Degraded Performance in US cluster

Incident Report for Hevo

Postmortem

Summary:

Between 13/08/22 at 06:30 AM IST and 09/08/22 at 09:45 AM IST, we experienced dashboard slowness for all customers in the US cluster.

Timeline (IST):

13 August, 2022 | 06:30 AM - UI stopped working. Ingestion stopped on US servers.
13 August, 2022 | 07:30 AM - Upgraded our DB server.
13 August, 2022 | 09:00 AM - Did a rolling restart of the application.
13 August, 2022 | 09:45 AM - Made some DB query tuning.
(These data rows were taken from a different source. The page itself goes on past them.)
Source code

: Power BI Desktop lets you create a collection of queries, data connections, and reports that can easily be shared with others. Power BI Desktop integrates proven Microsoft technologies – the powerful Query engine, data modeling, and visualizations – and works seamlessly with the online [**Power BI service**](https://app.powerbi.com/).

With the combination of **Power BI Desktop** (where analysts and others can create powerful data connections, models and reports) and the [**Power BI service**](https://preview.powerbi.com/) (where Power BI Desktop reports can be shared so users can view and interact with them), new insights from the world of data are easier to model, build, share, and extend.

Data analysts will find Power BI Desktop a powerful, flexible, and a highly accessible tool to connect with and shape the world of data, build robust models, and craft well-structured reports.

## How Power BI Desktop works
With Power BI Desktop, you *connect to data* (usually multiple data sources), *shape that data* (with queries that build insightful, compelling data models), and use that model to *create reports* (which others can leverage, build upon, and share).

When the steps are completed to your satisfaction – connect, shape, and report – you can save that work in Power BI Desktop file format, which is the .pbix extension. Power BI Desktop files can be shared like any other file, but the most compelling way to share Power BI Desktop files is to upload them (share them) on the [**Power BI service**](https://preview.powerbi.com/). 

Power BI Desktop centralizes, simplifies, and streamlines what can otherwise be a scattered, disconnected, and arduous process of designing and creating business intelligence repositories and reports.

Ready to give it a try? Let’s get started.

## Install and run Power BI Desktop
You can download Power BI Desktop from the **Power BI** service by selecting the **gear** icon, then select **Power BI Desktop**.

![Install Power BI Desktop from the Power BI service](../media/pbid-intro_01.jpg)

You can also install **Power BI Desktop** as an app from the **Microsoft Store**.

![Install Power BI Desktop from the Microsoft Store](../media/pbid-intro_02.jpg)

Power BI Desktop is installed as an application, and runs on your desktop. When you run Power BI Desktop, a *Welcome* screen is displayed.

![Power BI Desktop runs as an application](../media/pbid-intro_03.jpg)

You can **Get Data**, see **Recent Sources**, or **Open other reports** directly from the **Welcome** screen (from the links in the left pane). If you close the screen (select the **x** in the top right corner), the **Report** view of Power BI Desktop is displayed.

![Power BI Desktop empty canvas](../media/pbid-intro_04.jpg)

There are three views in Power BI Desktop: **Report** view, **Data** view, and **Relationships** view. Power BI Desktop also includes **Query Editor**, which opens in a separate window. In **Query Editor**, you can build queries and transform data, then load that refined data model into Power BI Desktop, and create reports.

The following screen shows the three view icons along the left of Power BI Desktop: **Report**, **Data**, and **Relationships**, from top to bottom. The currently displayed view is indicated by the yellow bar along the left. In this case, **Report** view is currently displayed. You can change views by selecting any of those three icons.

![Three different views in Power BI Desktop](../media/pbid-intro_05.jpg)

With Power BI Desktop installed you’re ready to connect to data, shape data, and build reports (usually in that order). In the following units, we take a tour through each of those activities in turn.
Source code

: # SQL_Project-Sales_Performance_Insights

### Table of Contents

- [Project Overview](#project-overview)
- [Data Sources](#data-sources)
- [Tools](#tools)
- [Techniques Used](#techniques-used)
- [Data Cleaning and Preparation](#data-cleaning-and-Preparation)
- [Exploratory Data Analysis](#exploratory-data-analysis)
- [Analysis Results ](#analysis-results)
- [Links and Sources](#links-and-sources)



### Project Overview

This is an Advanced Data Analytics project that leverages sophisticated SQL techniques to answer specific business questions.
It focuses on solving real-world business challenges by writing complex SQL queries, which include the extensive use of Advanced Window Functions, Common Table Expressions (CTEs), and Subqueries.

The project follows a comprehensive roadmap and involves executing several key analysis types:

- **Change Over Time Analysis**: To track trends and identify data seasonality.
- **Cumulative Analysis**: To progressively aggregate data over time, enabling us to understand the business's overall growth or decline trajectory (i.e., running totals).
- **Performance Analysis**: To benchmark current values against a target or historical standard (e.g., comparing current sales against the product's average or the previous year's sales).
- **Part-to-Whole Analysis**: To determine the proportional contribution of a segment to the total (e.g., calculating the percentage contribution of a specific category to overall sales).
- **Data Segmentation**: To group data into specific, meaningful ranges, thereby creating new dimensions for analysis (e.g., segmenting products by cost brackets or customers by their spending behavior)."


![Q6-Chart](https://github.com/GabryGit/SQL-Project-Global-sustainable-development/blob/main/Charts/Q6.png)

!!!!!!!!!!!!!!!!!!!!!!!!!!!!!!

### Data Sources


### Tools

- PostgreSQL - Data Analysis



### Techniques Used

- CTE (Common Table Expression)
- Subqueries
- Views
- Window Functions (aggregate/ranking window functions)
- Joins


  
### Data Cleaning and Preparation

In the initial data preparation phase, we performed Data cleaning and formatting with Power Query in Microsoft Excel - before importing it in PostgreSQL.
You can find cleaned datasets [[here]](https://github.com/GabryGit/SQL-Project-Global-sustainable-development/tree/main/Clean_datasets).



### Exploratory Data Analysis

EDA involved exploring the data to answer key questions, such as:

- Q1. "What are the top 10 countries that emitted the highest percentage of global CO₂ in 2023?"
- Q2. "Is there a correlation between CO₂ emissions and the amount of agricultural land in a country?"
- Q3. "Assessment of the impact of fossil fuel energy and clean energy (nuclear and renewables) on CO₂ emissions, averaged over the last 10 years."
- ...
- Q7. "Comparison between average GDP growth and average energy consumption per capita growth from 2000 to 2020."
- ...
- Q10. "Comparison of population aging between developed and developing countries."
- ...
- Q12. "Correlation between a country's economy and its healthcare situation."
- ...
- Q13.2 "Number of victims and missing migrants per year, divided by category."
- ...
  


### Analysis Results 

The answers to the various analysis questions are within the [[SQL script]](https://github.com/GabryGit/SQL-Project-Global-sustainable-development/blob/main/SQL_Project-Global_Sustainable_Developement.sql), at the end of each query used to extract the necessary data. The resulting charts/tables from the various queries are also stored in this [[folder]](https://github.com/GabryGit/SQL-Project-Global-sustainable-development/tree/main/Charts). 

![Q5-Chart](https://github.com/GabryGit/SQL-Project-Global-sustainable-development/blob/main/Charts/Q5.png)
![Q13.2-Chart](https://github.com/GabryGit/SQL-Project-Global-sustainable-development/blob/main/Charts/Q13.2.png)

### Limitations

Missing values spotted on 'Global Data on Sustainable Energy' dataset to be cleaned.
All the components along with Dashboard were operable.

Date of the first occurrence:

13 August, 2022 05:15 AM IST

Impact of the incident on the customer:

Impact: HIGH

Event consumption stopped for all pipelines and all customers.

Root cause:

We have noticed some slow queries and deadlocks on few rows and tables because of which APIs were failing and the cluster went in inoperable state.

Solution:

We have identified and fixed the query/code which caused deadlock.

Posted Aug 19, 2022 - 06:44 UTC

Resolved

This incident has been resolved.

Posted Aug 13, 2022 - 04:27 UTC

Monitoring

The cluster is operational and we are still working on figuring out the root cause.

Posted Aug 13, 2022 - 03:46 UTC

Investigating

We are currently investigating the issue.

Posted Aug 12, 2022 - 23:47 UTC

This incident affected: US Cluster (Sources, Destinations, Data Pipelines, Public API).